◆ Task objective
Give back exactly the lines from the one containing "<th>50%</th>" through the end of the records, including both, and no others.

━━ Data

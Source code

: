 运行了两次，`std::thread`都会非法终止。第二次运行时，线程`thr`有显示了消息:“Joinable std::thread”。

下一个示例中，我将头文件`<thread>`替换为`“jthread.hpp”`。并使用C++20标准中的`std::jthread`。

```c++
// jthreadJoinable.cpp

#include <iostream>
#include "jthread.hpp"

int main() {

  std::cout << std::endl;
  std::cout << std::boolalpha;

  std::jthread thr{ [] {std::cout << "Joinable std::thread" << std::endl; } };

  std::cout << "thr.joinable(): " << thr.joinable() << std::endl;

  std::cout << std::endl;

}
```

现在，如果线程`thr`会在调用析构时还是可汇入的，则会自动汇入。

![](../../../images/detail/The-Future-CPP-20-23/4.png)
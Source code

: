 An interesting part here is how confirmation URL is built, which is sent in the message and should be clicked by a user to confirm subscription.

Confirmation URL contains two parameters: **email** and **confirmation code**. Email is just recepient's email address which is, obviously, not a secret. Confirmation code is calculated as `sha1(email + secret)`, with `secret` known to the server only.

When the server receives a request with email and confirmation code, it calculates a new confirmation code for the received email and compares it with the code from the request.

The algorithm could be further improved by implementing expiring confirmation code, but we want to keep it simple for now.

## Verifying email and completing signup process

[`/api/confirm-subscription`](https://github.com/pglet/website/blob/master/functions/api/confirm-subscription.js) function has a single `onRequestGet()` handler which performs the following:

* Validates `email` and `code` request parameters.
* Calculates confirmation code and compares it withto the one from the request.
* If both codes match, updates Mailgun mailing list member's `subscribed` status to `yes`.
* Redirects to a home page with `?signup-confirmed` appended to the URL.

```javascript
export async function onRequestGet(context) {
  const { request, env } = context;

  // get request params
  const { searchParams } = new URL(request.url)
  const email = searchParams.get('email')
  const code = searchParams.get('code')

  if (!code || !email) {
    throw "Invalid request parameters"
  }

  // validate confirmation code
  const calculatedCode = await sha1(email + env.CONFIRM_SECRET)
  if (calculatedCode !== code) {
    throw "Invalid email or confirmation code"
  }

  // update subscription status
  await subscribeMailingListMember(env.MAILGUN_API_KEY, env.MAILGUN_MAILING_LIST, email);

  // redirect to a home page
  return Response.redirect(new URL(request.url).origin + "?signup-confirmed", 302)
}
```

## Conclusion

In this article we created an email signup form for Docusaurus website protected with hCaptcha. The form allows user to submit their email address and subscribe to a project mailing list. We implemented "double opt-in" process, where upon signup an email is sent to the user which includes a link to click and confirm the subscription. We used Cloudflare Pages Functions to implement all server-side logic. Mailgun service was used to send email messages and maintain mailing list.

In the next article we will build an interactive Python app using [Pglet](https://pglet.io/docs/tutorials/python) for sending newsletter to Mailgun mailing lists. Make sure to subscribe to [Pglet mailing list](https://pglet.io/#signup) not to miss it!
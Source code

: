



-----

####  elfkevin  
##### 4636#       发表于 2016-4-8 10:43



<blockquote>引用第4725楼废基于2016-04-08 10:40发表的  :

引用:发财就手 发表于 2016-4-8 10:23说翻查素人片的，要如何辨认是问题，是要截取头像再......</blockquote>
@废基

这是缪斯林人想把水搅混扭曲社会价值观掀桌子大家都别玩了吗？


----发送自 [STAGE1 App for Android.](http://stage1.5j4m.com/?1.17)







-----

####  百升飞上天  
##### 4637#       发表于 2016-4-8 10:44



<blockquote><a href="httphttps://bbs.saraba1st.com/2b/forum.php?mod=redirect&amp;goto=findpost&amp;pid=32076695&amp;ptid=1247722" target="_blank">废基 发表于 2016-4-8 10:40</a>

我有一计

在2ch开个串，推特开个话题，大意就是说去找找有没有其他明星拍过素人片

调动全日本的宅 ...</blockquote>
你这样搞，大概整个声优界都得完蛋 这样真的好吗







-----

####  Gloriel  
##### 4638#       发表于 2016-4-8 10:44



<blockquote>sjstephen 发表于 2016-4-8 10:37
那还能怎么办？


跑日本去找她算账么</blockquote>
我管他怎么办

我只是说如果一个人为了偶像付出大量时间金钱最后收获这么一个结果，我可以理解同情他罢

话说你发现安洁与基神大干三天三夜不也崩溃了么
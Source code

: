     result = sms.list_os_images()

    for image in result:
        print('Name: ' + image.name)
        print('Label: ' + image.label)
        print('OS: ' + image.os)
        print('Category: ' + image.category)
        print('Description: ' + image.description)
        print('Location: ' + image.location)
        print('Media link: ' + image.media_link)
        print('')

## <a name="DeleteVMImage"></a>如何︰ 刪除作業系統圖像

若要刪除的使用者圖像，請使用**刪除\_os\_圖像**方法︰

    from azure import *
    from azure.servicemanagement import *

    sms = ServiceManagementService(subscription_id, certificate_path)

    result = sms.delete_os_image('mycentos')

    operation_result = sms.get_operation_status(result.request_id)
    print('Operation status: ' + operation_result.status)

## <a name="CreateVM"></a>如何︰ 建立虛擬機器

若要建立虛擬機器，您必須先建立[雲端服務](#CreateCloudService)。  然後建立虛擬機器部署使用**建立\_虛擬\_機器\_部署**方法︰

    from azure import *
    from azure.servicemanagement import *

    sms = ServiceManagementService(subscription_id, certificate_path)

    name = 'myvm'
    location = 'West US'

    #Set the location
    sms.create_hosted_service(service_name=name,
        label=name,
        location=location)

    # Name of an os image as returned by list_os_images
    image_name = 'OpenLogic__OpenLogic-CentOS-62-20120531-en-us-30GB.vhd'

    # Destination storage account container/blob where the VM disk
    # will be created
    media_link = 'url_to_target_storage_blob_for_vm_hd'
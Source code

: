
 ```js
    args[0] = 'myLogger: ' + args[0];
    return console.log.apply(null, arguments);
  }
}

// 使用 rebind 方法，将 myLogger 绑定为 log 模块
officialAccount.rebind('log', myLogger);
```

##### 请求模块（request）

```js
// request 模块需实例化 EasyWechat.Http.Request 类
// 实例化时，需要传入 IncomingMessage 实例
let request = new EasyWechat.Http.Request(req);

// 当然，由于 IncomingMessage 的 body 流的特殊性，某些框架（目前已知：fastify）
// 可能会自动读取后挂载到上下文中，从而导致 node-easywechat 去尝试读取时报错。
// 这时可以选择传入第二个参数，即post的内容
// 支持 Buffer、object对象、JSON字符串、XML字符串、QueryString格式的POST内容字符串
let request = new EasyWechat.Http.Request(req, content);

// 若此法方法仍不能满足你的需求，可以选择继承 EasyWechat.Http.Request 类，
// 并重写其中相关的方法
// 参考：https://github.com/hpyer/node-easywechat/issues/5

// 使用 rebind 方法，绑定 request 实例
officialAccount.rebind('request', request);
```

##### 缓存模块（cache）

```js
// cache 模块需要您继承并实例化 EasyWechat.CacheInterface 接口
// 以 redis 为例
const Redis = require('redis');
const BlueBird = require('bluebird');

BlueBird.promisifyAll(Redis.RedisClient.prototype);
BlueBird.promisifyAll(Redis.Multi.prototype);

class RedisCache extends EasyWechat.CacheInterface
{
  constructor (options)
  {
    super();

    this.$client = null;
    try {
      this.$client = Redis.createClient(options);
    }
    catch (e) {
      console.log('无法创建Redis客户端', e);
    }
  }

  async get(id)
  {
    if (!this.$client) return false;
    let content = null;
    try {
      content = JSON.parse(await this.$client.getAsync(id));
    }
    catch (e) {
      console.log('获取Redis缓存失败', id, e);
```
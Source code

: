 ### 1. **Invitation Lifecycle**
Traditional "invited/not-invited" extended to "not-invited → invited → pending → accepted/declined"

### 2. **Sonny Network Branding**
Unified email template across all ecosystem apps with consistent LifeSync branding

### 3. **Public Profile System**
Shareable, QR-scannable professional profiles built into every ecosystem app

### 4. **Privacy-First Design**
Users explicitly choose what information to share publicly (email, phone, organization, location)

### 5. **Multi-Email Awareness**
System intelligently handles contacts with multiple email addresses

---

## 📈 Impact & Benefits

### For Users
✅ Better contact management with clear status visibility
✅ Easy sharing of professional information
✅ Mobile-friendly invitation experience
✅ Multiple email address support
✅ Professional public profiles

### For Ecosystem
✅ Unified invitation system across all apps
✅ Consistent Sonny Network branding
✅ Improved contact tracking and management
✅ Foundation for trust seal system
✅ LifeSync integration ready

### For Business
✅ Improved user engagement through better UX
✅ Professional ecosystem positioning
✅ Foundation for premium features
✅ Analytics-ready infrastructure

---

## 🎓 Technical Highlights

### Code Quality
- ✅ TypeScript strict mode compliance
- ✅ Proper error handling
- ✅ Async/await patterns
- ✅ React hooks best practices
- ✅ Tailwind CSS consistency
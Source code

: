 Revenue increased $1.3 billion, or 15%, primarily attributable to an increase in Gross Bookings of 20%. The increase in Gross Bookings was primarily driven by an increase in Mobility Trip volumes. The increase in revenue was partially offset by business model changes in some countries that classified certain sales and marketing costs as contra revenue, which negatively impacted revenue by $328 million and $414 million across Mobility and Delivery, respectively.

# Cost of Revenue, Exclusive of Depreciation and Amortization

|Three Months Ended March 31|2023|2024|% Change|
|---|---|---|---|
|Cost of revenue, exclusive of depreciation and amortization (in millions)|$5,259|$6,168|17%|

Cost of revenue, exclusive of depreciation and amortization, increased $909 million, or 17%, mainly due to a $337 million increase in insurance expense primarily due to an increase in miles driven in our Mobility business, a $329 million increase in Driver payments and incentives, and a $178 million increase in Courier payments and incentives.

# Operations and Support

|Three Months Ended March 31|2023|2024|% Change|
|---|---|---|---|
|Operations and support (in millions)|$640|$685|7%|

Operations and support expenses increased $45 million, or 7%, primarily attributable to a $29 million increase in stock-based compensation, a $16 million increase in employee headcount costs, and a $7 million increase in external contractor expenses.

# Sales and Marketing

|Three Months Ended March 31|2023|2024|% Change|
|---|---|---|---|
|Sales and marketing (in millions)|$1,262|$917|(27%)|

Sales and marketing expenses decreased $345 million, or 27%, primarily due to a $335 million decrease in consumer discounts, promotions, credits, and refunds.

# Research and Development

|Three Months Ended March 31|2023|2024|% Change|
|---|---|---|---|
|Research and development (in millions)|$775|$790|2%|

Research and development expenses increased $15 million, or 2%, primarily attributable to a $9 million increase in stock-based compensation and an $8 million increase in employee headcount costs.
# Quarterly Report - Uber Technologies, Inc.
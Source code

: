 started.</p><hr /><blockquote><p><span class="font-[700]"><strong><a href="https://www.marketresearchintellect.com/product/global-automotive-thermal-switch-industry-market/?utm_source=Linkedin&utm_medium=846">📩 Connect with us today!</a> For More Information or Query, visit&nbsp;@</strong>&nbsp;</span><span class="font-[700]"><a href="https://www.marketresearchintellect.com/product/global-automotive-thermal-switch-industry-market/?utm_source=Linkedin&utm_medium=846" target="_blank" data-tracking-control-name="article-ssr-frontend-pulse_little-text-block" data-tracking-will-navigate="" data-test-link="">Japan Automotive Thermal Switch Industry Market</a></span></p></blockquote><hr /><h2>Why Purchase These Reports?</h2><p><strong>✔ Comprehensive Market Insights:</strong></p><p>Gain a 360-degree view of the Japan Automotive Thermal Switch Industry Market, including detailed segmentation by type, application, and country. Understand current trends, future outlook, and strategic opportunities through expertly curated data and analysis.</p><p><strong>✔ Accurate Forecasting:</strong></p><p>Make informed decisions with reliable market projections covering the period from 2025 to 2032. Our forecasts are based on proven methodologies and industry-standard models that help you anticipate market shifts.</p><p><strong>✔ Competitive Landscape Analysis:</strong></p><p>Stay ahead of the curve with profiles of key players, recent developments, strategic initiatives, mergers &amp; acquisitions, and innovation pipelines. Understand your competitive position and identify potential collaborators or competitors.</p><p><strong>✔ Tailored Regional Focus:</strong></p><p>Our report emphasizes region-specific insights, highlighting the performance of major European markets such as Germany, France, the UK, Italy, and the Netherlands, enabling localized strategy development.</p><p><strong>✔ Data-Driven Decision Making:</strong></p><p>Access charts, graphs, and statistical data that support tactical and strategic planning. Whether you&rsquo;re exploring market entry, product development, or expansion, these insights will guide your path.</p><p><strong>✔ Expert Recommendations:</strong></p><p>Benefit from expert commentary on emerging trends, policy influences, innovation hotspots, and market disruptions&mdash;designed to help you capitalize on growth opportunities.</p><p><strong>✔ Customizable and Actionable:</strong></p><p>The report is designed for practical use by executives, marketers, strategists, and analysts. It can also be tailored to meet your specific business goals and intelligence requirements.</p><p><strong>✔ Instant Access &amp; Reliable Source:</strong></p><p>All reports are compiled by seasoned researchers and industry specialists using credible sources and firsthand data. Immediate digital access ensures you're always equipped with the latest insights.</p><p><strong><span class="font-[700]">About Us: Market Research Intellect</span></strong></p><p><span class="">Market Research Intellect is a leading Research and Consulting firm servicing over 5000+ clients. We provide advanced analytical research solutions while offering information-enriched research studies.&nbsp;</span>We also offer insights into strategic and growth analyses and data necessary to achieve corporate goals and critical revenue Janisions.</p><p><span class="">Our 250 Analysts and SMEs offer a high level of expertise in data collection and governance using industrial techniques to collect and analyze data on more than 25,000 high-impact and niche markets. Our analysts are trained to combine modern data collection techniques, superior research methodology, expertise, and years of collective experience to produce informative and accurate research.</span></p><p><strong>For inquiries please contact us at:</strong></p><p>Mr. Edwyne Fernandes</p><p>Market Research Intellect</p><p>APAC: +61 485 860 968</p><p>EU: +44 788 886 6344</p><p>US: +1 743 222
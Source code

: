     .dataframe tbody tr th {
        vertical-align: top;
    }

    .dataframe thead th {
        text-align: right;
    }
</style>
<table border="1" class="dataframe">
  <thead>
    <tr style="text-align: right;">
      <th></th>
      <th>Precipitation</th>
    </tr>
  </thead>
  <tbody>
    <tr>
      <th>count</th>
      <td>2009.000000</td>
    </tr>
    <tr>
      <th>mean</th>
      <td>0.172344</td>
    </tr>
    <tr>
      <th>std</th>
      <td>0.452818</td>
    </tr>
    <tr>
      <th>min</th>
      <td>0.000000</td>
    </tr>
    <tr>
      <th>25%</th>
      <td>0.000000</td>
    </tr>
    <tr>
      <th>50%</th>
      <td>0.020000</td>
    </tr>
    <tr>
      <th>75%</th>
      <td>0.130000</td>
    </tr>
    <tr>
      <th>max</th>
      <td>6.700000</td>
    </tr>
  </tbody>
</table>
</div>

━━━━

◆ Written response
      <th>50%</th>
      <td>0.020000</td>
    </tr>
    <tr>
      <th>75%</th>
      <td>0.130000</td>
    </tr>
    <tr>
      <th>max</th>
      <td>6.700000</td>
    </tr>
  </tbody>
</table>
</div>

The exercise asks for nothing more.